Dark is a good description of Hell House, Ratsy. Without being gory -- at least, I don't think it is; other standards may be sterner -- it is dark because of the claustrophobic situation and how the characters, particularly Ben, are so deeply affected by it. The first time I read it, I was somewhat put off; the second time, a few years ago, I was rather more impressed by how Matheson dealt with the darkness and the way it reflected on his characters.
More on topic: I started Dark Entries, a story collection, but like other Robert Aickman collections I've started I find myself distanced, having to work to stay involved. When Aickman grabs me -- "The Hospice"; "The Inner Room"; "The Fetch"; "The Visiting Star" -- the distancing doesn't matter, but the opening story, "The School Friend," feels like a story better re-read than read. And, no, I can't really explain that much better. I've set the book aside to see if a later mood change makes the collection more approachable.
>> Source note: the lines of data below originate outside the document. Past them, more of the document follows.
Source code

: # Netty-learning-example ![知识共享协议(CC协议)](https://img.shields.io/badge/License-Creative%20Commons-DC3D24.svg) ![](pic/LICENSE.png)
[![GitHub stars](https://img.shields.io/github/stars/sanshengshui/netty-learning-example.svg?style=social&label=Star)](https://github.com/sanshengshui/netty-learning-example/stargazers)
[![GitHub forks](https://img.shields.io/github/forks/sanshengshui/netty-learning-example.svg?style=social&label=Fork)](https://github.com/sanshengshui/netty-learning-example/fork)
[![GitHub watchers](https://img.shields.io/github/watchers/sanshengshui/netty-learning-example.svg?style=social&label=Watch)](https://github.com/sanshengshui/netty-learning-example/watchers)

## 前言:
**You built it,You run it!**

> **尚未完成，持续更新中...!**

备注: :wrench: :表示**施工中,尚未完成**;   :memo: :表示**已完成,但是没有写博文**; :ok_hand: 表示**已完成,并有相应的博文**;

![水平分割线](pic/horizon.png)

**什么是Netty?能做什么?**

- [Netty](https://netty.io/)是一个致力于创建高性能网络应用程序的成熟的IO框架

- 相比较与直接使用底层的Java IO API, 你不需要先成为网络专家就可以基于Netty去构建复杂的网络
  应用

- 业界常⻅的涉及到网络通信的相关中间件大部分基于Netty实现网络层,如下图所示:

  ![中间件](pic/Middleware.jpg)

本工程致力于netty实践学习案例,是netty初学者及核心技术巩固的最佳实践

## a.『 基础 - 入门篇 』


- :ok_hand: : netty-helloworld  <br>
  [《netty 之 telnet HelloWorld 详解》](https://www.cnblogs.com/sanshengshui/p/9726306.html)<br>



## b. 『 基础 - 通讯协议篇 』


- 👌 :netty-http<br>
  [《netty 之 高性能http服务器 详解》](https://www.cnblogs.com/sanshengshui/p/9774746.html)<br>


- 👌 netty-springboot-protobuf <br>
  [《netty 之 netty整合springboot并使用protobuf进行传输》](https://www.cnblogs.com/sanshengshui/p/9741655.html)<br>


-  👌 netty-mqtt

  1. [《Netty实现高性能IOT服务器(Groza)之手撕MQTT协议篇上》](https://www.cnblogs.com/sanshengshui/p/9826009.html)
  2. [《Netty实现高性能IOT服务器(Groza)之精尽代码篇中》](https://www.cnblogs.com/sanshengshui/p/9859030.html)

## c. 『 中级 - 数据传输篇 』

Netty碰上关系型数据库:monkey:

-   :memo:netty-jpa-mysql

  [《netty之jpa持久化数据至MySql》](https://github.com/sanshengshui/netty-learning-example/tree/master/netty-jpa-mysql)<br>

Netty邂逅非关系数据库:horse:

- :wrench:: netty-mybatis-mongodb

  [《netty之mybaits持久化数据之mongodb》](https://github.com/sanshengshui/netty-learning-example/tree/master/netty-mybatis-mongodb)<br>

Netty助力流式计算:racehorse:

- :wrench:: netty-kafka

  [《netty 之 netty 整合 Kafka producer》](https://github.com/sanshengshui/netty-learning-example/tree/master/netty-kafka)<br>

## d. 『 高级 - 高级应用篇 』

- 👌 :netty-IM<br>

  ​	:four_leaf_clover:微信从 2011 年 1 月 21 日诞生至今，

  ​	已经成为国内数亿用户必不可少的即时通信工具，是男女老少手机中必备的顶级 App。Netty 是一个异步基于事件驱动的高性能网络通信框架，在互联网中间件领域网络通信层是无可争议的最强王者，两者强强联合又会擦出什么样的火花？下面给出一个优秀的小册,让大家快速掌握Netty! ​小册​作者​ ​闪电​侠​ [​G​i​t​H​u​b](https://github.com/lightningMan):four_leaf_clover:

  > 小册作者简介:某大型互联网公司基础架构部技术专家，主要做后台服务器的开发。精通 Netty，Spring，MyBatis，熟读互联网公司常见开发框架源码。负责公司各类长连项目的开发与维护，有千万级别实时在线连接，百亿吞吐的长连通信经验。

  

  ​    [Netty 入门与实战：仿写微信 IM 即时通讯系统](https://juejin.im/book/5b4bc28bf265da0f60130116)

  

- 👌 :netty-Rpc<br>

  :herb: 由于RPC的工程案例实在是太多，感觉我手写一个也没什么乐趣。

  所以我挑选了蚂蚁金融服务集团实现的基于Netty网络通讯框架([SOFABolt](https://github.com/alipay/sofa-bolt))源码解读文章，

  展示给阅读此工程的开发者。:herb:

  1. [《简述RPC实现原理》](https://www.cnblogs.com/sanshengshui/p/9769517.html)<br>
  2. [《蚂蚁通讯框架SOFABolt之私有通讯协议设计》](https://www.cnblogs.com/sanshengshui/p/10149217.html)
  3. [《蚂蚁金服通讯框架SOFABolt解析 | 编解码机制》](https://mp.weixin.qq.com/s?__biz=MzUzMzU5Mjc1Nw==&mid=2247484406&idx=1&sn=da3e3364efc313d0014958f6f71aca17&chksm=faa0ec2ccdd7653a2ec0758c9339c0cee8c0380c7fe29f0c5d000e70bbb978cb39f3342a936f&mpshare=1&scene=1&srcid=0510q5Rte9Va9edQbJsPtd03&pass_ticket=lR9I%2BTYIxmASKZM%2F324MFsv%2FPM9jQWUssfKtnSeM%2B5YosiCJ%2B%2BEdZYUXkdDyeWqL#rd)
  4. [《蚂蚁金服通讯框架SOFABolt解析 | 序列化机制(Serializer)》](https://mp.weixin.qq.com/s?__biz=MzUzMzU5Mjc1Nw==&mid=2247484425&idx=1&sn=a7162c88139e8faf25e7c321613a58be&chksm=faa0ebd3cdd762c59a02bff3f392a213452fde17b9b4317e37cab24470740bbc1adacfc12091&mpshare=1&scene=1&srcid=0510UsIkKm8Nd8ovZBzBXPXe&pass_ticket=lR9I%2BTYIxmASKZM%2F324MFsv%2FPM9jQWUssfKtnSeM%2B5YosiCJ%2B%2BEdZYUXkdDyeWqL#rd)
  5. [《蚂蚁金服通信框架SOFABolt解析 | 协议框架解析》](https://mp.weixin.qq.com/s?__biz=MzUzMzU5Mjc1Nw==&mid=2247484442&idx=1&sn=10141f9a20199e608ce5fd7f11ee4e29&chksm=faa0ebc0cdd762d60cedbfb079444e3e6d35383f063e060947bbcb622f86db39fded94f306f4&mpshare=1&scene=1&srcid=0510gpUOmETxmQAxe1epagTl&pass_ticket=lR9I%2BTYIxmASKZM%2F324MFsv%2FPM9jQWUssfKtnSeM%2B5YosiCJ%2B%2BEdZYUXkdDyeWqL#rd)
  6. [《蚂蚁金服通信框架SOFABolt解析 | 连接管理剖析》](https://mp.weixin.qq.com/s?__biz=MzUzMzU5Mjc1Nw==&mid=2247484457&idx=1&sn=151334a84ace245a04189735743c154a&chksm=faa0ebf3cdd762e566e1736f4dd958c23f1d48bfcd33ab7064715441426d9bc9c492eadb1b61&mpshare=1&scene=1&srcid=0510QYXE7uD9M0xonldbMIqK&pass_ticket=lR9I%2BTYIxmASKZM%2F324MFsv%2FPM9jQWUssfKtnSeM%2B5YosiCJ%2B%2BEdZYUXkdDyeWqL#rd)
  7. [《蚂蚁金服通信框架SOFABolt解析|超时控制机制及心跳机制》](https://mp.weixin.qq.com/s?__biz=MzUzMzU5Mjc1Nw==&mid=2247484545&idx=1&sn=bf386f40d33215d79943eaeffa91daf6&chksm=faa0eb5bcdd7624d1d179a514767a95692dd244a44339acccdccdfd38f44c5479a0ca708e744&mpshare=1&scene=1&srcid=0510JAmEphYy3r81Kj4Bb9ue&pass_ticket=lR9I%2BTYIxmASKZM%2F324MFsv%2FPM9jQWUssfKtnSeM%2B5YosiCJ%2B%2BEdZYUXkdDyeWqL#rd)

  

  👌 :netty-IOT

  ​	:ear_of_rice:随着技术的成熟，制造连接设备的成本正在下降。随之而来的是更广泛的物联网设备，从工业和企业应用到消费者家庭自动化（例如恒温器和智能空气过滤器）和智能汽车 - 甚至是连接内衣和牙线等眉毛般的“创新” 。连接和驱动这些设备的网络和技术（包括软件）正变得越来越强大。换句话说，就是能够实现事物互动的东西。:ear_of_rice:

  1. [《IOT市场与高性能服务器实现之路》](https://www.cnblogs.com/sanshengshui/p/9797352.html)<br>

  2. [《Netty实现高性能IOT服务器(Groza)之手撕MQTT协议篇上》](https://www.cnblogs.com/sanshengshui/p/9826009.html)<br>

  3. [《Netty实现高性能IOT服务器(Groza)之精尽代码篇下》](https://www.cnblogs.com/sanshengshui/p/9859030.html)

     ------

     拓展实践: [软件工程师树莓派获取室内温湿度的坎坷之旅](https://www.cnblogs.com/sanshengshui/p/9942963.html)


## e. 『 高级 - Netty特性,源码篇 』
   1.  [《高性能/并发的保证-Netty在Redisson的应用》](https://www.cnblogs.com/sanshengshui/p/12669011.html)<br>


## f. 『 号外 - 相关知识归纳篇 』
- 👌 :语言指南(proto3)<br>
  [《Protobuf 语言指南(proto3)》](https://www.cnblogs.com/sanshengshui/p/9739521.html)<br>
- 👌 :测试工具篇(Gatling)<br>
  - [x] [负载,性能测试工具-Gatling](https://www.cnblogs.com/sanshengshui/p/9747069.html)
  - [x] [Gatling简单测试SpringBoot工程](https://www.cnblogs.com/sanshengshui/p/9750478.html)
Ditto Bernard Capes' The Black Reaper, a collection of older ghost stories, that is demanding a level of attention I'm not up to right now for a sentence level extraction of meaning from oddly deployed vocabulary.
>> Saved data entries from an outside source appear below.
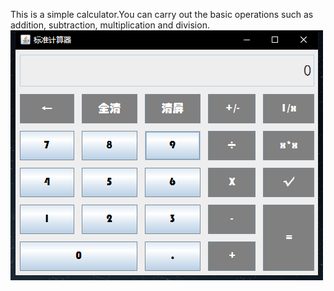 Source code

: This is a simple calculator.You can carry out the basic operations such as addition, subtraction, multiplication and division.
![Image text](https://github.com/smx55087/TEST/raw/master/Homework/2.png)
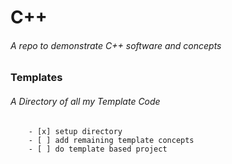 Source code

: #  C++ <br/>
###### A repo to demonstrate C++ software and concepts
###	Templates
######       A Directory of all my Template Code
		- [x] setup directory
		- [ ] add remaining template concepts
		- [ ] do template based project
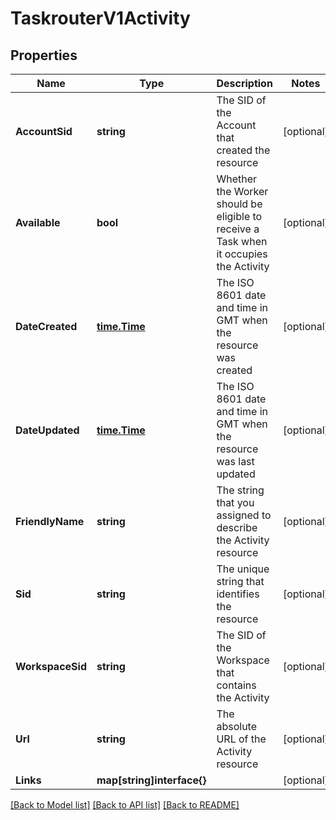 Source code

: # TaskrouterV1Activity

## Properties

Name | Type | Description | Notes
------------ | ------------- | ------------- | -------------
**AccountSid** | **string** | The SID of the Account that created the resource |[optional] 
**Available** | **bool** | Whether the Worker should be eligible to receive a Task when it occupies the Activity |[optional] 
**DateCreated** | [**time.Time**](time.Time.md) | The ISO 8601 date and time in GMT when the resource was created |[optional] 
**DateUpdated** | [**time.Time**](time.Time.md) | The ISO 8601 date and time in GMT when the resource was last updated |[optional] 
**FriendlyName** | **string** | The string that you assigned to describe the Activity resource |[optional] 
**Sid** | **string** | The unique string that identifies the resource |[optional] 
**WorkspaceSid** | **string** | The SID of the Workspace that contains the Activity |[optional] 
**Url** | **string** | The absolute URL of the Activity resource |[optional] 
**Links** | **map[string]interface{}** |  |[optional] 

[[Back to Model list]](../README.md#documentation-for-models) [[Back to API list]](../README.md#documentation-for-api-endpoints) [[Back to README]](../README.md)


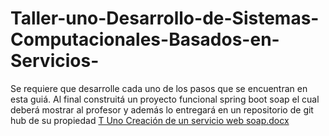 # Taller-uno-Desarrollo-de-Sistemas-Computacionales-Basados-en-Servicios-
Se requiere que desarrolle cada uno de los pasos que se encuentran en esta guiá. Al final construitá un proyecto funcional spring boot soap el cual deberá mostrar al profesor y además lo entregará en un repositorio de git hub de su propiedad
[T Uno Creación de un servicio web soap.docx](https://github.com/user-attachments/files/16683633/T.Uno.Creacion.de.un.servicio.web.soap.docx)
And so to Kim Newman's Anno Dracula 1899 and Other Stories. The first, "Famous Monsters," is relatively undemanding at a time when undemanding seems to be what I'm most up for, while still clever enough to appeal to me. What if the War of the Worlds had happened, maybe a couple of times, and Earth won? What happens to Martian immigrants? A frequently funny story first published just shy of 30 years ago, it remains timely in an uncomfortable way.
Randy M.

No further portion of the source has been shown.